The rocks were sharp and his shoes were wet and squeaky and clumsy and May was going to freak once she found out about this, but eventually, Peter slogged his way up to the top row of teeth. And lo and behold—certainly not by luck or fortune—there was indeed a path.

Now it was a matter of picking which way to follow it.

He shouted in both directions—called the names of his friends and waited.

Waited.

There was nothing.

Welp. Beggars can’t be choosers.

He went right.

 

 

Going right lead him to a bunch of winding, sandy paths that wove around huge towers of stalagmites. He slipped a few times and tripped loads with Johnny’s name not quite bright enough to help him discern between puddles and stones’ shadows.

Soon he found himself climbing upwards.

Swearing stopped him dead in his tracks.

“Wade?” he called.

“What?” Wade snapped back nastily.

Oh, thank god.

“PETER.”

Oh, shit. Not just Wade.

Peter’s back met hard pebbles and rock and he groaned out loud from the impact.

Johnny didn’t care.

Johnny was freezing cold and drenching Peter’s previously slowly drying clothes. He pressed his cold cheek against Peter’s neck and made a sound like a sob.

“I’m okay,” Peter promised him.

He realized Johnny’s fist was pressed hard to the center of his chest. He winced as he worked out an arm to lay his own hand on top of it.

It took him a moment to realize that Johnny was holding something hard.

It was a familiar shape.

Johnny pulled himself off of him and dragged Peter up with.

“Give me—No, give me—no—” he said, scrabbling hands across Peter’s soaked coat and then his own.

Peter stared at the amulet in his hand.

He’d never taken it off in his life.

Ever.

Ever.

“Don’t move,” Johnny told him.

He ripped the cord in his hood out of its eyelet and pulled hard enough that it also slipped out of the opposite one. He threaded it with shaking hands through the amulet before wrapping it over and over around Peter’s wrist. When it was done, the makeshift bracelet felt thick. Heavy. A little like the ropes that Matt sometimes wore when he went out with near-deadly intent.

Only when the ends were securely knotted did Johnny sit back on his heels and look Peter in the face. He was putting off light again. His face flickered with it.

“You scared me,” he accused.

“You scared me,” Peter told him.

Johnny grimaced at him like this was somehow his fault anyways.

“Kids, I’m happy for your friendship bracelet exchange, but we got shit to do,” Wade’s voice interrupted.

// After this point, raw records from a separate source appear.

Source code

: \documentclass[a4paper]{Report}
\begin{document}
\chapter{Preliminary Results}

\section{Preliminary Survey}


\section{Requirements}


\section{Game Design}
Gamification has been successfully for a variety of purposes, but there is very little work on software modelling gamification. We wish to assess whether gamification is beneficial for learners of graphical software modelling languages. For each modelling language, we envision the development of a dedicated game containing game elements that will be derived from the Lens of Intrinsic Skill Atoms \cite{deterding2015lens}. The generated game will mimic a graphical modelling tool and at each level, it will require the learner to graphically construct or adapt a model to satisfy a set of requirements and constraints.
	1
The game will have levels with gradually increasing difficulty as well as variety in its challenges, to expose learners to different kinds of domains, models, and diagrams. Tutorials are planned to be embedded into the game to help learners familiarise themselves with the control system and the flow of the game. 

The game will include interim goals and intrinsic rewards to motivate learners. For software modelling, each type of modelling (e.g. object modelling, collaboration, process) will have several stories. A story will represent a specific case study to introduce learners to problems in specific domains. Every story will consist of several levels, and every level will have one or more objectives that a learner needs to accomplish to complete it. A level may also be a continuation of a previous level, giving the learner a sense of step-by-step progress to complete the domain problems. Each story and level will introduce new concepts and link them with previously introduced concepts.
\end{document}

Peter jerked his face up and found Wade’s shadow stood irritably on the edge of one of the giant rocks that stretched over the bay of stones that he and Johnny had apparently struggled their way out of.  

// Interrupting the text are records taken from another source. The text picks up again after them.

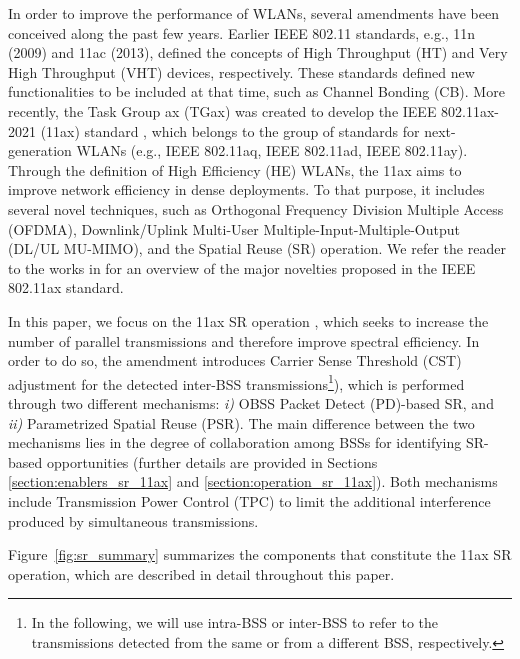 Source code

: \documentclass{ieeeaccess}
\begin{document}
In order to improve the performance of WLANs, several amendments have been conceived along the past few years. Earlier IEEE 802.11 standards, e.g., 11n (2009) and 11ac (2013), defined the concepts of High Throughput (HT) and Very High Throughput (VHT) devices, respectively. These standards defined new functionalities to be included at that time, such as Channel Bonding (CB). More recently, the Task Group ax (TGax) was created to develop the IEEE 802.11ax-2021 (11ax) standard \cite{tgax2019draft}, which belongs to the group of standards for next-generation WLANs (e.g., IEEE 802.11aq, IEEE 802.11ad, IEEE 802.11ay). Through the definition of High Efficiency (HE) WLANs, the 11ax aims to improve network efficiency in dense deployments. To that purpose, it includes several novel techniques, such as Orthogonal Frequency Division Multiple Access (OFDMA), Downlink/Uplink Multi-User Multiple-Input-Multiple-Output (DL/UL MU-MIMO), and the Spatial Reuse (SR) operation. We refer the reader to the works in \cite{bellalta2016ieee, afaqui2016ieee, qu2018survey, khorov2018tutorial} for an overview of the major novelties proposed in the IEEE 802.11ax standard.

In this paper, we focus on the 11ax SR operation \cite{merlin2009methods}, which seeks to increase the number of parallel transmissions and therefore improve spectral efficiency. In order to do so, the amendment introduces Carrier Sense Threshold (CST) adjustment for the detected inter-BSS transmissions\footnote{In the following, we will use intra-BSS or inter-BSS to refer to the transmissions detected from the same or from a different BSS, respectively.}), which is performed through two different mechanisms: \emph{i)} OBSS Packet Detect (PD)-based SR, and \emph{ii)} Parametrized Spatial Reuse (PSR). The main difference between the two mechanisms lies in the degree of collaboration among BSSs for identifying SR-based opportunities (further details are provided in Sections \ref{section:enablers_sr_11ax} and \ref{section:operation_sr_11ax}). Both mechanisms include Transmission Power Control (TPC) to limit the additional interference produced by simultaneous transmissions. 

Figure~\ref{fig:sr_summary} summarizes the components that constitute the 11ax SR operation, which are described in detail throughout this paper.
\end{document}
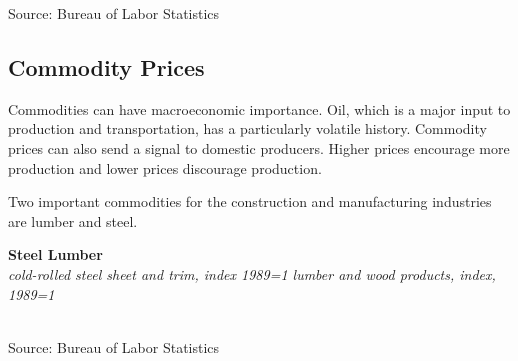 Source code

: \documentclass{report}
\makeatletter
\newcommand{\tbllink}[1]{\href{https://raw.githubusercontent.com/bdecon/US-chartbook/master/chartbook/data/#1}{\faTable}}
\newcommand*\short[1]{\expandafter\@gobbletwo\number\numexpr#1\relax}
\newcommand{\shdateaxisticks}{
		date coordinates in=x, axis line style={draw=none},
		xmax={2023-11-01},
		max space between ticks=40,	    
		xtick={{1990-01-01}, {1995-01-01}, {2000-01-01}, 
			{2005-01-01}, {2010-01-01}, {2015-01-01}, {2020-01-01}},
		minor xtick={},
		enlarge y limits={0.06}, enlarge x limits={0.01},
		}
\newcommand{\bbar}[2]{extra #1 ticks = {{#2}}, extra #1 tick labels = ,
		extra #1 tick style = {grid=major, grid style={thick, black!25}},}
\newcommand{\stdline}[4]{\addplot[very thick, no markers, color=#1] 
		table [x=#2, y=#3, col sep=comma] {#4};	}
\newcommand{\rbars}{
		\fill[color=black!10] (axis cs:{1990-07-01},\pgfkeysvalueof{/pgfplots/ymin}) rectangle 
			(axis cs:{1991-03-01}, \pgfkeysvalueof{/pgfplots/ymax});
		\fill[color=black!10] (axis cs:{2007-12-01},\pgfkeysvalueof{/pgfplots/ymin}) rectangle 
			(axis cs:{2009-07-01}, \pgfkeysvalueof{/pgfplots/ymax});
		\fill[color=black!10] (axis cs:{2001-03-01},\pgfkeysvalueof{/pgfplots/ymin}) rectangle 
			(axis cs:{2001-11-01}, \pgfkeysvalueof{/pgfplots/ymax});
		\fill[color=black!10] (axis cs:{2020-02-01},\pgfkeysvalueof{/pgfplots/ymin}) rectangle 
			(axis cs:{2020-05-01}, \pgfkeysvalueof{/pgfplots/ymax});}
\makeatother
\begin{document}
{{\begin{minipage}{0.76\textwidth}
\footnotesize{Source: Bureau of Labor Statistics} \hfill \tbllink{mxpi.csv}
\vspace{2mm}

\hypertarget{prco}{\label{prco}}
\subsection*{Commodity Prices}
\vspace*{-1mm}

\small Commodities can have macroeconomic importance. Oil, which is a major input to production and transportation, has a particularly volatile history. Commodity prices can also send a signal to domestic producers. Higher prices encourage more production and lower prices discourage production. 

Two important commodities for the construction and manufacturing industries are lumber and steel.  
 
\vspace{1mm}

\normalsize \textbf{Steel \hspace{5.5cm} Lumber}\\
\footnotesize{\textit{cold-rolled steel sheet and trim, index 1989=1 \hspace{9mm} lumber and wood products, index, 1989=1}}\\
\hspace*{-2mm}  \hfill {}\\
\footnotesize{Source: Bureau of Labor Statistics} \hfill \tbllink{ppi_commodities.csv}
\end{minipage}
\newpage
\vspace*{-10mm}

}}
\end{document}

“We got separated,” Peter said.

“Yeah,” Wade sniffed. “Or we were never together in the first place and that fetch-thing fooled us into thinking we were.”

Man.

Talk about shit luck.

“Should we go find Matt?” Peter asked.

“Mm. I think seal-boy’s fine,” Wade said. “He’s got seal-mom and the Champ with him. I think our best bet right now is finding our way out. Then we can regroup and go get a barrel of fish or whatever to Hansel-and-Gretel them others out.

Right.

Out.

Okay, out, Peter could do.

 

 

Out should have been easier than in, but Peter was looking at what was very clearly the top of a waterfall.

Wade contemplated this.

The trail between the tooth-rocks had lead them right into another pool of water which A) sucked and B) dipped down from that pool into another one which seemed to have once been an ancient forest. Huge columns of old tree trunks laid on top of each other across the water. Between them flashes of bright outside light shone through.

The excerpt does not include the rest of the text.